Point of Sale Analytics
Analysis of the Point of Sale data enables retailers better analyze what is selling, when is it selling and where is it selling. Having access to this kind of information not only help retailers track their performance but also better forecast sales. For example if you knew in real time the impact of markdowns on black friday in the west coast you have three additional hours to fine tune your strategy for the east coast. While this sounds utopian, today’s new age tools can enable such analysis.

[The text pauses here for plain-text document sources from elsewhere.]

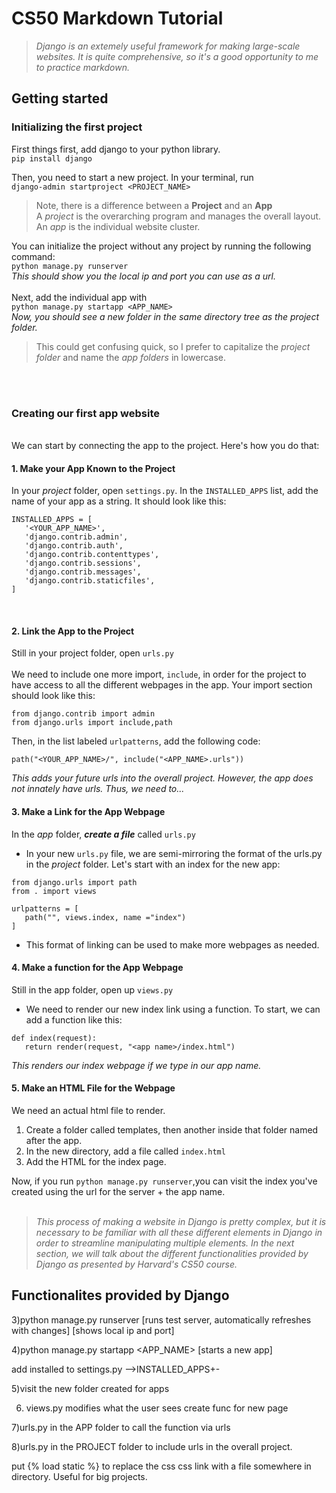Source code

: # CS50 Markdown Tutorial
>*Django is an extemely useful framework for making large-scale websites. It is quite comprehensive, so it's a good opportunity to me to practice markdown.*

## Getting started
### Initializing the first project

First things first, add django to your python library.  
`pip install django`
  
Then, you need to start a new project. In your terminal, run  
`django-admin startproject <PROJECT_NAME>`  
> Note, there is a difference between a **Project** and an **App**  
> A *project* is the overarching program and manages the overall layout.  
> An *app* is the individual website cluster.  
  
You can initialize the project without any project by running the following command:  
`python manage.py runserver`  
*This should show you the local ip and port you can use as a url.*
<br><br>
Next, add the individual app with
<br>
`
python manage.py startapp <APP_NAME>
`
<br>
*Now, you should see a new folder in the same directory tree as the project folder.*
<br>
> This could get confusing quick, so I prefer to capitalize the *project folder* and name the *app folders* in lowercase.

<br><br>

### Creating our first app website
<br>
We can start by connecting the app to the project. Here's how you do that:<br>

#### **1. Make your App Known to the Project**
In your *project* folder, open `settings.py`.
In the `INSTALLED_APPS` list, add the name of your app as a string. It should look like this:
 ```
 INSTALLED_APPS = [
    '<YOUR_APP_NAME>',
    'django.contrib.admin',
    'django.contrib.auth',
    'django.contrib.contenttypes',
    'django.contrib.sessions',
    'django.contrib.messages',
    'django.contrib.staticfiles',
]
```
<br>

#### **2. Link the App to the Project**
Still in your project folder, open `urls.py`<br>
<br>We need to include one more import, `include`, in order for the project to have access to all the different webpages in the app. Your import section should look like this:
 ```
 from django.contrib import admin
 from django.urls import include,path
 ```
 Then, in the list labeled `urlpatterns`, add the following code:
 ```
 path("<YOUR_APP_NAME>/", include("<APP_NAME>.urls"))
 ```
 *This adds your future urls into the overall project. However, the app does not innately have urls. Thus, we need to...*

#### **3. Make a Link for the App Webpage**
In the *app* folder, ***create a file*** called `urls.py`
 - In your new `urls.py` file, we are semi-mirroring the format of the urls.py in the *project* folder. Let's start with an index for the new app:
 ```
 from django.urls import path
 from . import views

 urlpatterns = [
    path("", views.index, name ="index")
 ]
 ```
 - This format of linking can be used to make more webpages as needed. 

#### **4. Make a function for the App Webpage**
Still in the app folder, open up `views.py`
 - We need to render our new index link using a function. To start, we can add a function like this:
 ```
 def index(request):
    return render(request, "<app name>/index.html")
```
 *This renders our index webpage if we type in our app name.*

#### **5. Make an HTML File for the Webpage**
We need an actual html file to render.
 1. Create a folder called templates, then another inside that folder named after the app.
 2. In the new directory, add a file called `index.html`
 3. Add the HTML for the index page.

Now, if you run ```python manage.py runserver```,you can visit the index you've created using the url for the server + the app name.
<br><br>

>*This process of making a website in Django is pretty complex, but it is necessary to be familiar with all these different elements in Django in order to streamline manipulating multiple elements. In the next section, we will talk about the different functionalities provided by Django as presented by Harvard's CS50 course.*

## Functionalites provided by Django




 

 






3)python manage.py runserver [runs test server, automatically refreshes with changes] 
[shows local ip and port]

4)python manage.py startapp <APP_NAME> [starts a new app]

add installed to settings.py -->INSTALLED_APPS+-

5)visit the new folder created for apps

6) views.py modifies what the user sees
    create func for new page

7)urls.py in the APP folder to call the function via urls

8)urls.py in the PROJECT folder to include urls in the overall project.

put {% load static %} to replace the css css link with a file somewhere in directory. Useful for big projects.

At one of the largest retailers, their merchandisers and buyers used to rely on traditional databases which provided them with daily and weekly reports. Which meant by time they got the information it was too late for them to react. They wanted to move away from their traditional data warehouse to a more real time analytical database which not only gave them live information but also enabled adhoc queries in seconds.
For Merchandisers
  • With all data available in real-time, merchandisers can be more proactive in managing their business
  • Real-time access to data also allow merchandisers to test hypotheses and take corrective actions in timely manner
  • Merchandisers can observe trends before period closing and make strategic decisions armed with real data
For IT Department
  • With Sigmoid’s solution the IT staff can spend less time in data movement since the solution is Hadoop native
  • Since there is no cubing or pre-aggregation, the team need not spend time in creating cubes, aggregates, tables and data joins
  • Since the solution is completely scale-out the IT team can just add cores as the data volume increases
For Analytics Team
  • All data and critical KPIs can be analysed within seconds based on real-time information instead of waiting for days to prepare reports
  • Analysts can drill down to any SKU or store level in seconds for granular anlaysis and observe trends over time
  • Since all the data is available, analysts have the flexibility to build their own reports without relying on other teams.